Powiedzieli mi, że uczyłam się z nimi jeździć na rowerze, gdy nagle straciłam kontrolę nad rowerem i wyjechałam na ulicę, prosto pod rozpędzony samochód. Mówili, że byłam w stanie krytycznym, a szanse, że operacja se powiedzie były niewielkie. To cud, że udało mi się przeżyć.

Prawdopodobnie byłam pod prysznicem z dobrą godzinę zanim postanowiłam zakręcić wodę. Otworzyłam drzwi od kabiny i owinęłam się ręcznikiem. Nagle usłyszałam dziwne skrobanie z drugiej strony drzwi.

"Nie wchodzić." Zawołałam niepewnie, szybko zakładając dresy, które dał mi Jimin.

Głośne warknięcie sprawiło, że wstrzymałam wszystkie swoje ruchy, a krew w moich żyłach nagle stała się zimna.

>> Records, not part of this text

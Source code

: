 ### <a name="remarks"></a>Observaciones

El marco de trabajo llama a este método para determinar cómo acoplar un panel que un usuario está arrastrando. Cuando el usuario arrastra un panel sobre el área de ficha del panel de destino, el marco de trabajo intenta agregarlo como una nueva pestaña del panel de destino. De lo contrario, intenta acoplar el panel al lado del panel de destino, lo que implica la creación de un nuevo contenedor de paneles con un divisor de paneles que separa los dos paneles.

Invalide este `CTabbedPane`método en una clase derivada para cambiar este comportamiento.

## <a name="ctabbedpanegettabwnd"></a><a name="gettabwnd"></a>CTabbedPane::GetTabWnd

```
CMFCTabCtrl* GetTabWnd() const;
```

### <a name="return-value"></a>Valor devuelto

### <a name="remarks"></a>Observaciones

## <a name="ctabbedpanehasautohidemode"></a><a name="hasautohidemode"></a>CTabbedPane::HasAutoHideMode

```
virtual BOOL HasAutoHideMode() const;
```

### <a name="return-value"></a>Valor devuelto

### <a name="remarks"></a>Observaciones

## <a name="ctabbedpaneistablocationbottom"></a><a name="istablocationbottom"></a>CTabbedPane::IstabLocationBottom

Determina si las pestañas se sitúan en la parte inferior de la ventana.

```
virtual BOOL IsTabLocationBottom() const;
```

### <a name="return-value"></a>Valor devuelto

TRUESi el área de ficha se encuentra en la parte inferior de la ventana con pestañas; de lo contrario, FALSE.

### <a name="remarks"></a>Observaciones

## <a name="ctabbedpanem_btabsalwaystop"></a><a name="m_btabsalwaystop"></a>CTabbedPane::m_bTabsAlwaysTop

Znów rozległy się odgłosy skrobania, jednak tym razem były szybsze, przybrały na sile i dźwięku. Ktokolwiek lub, może raczej, cokolwiek to było z pewnością chciało się dostać do środka łazienki.

Powinnam zawołał o pomoc?

Panika ogarnęła cały mój umysł gdy zobaczyłam jak klamka staje się nieco czerwona. Zdążyłam wciągnąć bluzę i chwycić szampon, który miał mi posłużyć za broń. Klamka zaczęła strasznie świecić na czerwono i poruszać się coraz szybciej i szybciej, skrobania nadal nie ustępowały.

"Jimin!" Zaczęłam krzyczeć z przerażenia. "Pomocy! JIMIN!"

Nagle drzwi się otworzyły z głośnym hukiem. Przez nieuwagę potknęłam się o swoje ubrania i upadłam na podłogę. Do pomieszczenia weszło stworzenie z rubinowymi oczami, które mrocznie lśniły.